:: Study material

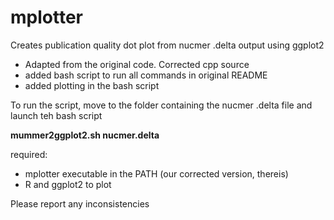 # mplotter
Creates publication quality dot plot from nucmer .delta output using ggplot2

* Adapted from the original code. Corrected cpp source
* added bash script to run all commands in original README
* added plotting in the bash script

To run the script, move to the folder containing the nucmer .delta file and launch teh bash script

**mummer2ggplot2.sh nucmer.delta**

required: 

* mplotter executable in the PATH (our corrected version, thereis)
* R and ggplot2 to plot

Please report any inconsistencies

::::
:: Study material

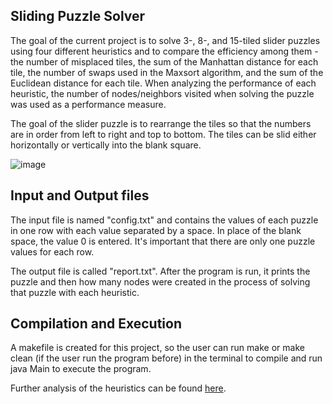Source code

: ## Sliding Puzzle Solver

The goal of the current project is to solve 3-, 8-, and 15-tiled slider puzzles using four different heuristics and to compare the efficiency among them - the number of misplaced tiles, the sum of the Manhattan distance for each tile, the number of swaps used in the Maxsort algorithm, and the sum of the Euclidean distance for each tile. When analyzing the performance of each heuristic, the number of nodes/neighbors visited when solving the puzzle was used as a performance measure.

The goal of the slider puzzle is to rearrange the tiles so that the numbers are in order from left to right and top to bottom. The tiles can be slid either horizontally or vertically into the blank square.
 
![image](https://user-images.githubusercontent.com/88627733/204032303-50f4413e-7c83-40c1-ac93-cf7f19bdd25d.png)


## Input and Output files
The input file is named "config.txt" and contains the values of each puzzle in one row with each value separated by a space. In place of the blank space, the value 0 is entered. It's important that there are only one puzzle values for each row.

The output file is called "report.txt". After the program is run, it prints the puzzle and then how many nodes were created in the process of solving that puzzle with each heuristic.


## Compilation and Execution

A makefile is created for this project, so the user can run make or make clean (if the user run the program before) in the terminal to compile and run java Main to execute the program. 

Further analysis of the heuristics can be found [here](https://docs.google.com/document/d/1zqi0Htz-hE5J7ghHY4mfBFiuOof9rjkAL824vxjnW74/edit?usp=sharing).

::::

- **What you should do**
Your answer should be the exact lines above from the one with "The input file" through the one with "Further analysis of", both included, and nothing besides.

- **Completed task**
The input file is named "config.txt" and contains the values of each puzzle in one row with each value separated by a space. In place of the blank space, the value 0 is entered. It's important that there are only one puzzle values for each row.

The output file is called "report.txt". After the program is run, it prints the puzzle and then how many nodes were created in the process of solving that puzzle with each heuristic.


## Compilation and Execution

A makefile is created for this project, so the user can run make or make clean (if the user run the program before) in the terminal to compile and run java Main to execute the program. 

Further analysis of the heuristics can be found [here](https://docs.google.com/document/d/1zqi0Htz-hE5J7ghHY4mfBFiuOof9rjkAL824vxjnW74/edit?usp=sharing).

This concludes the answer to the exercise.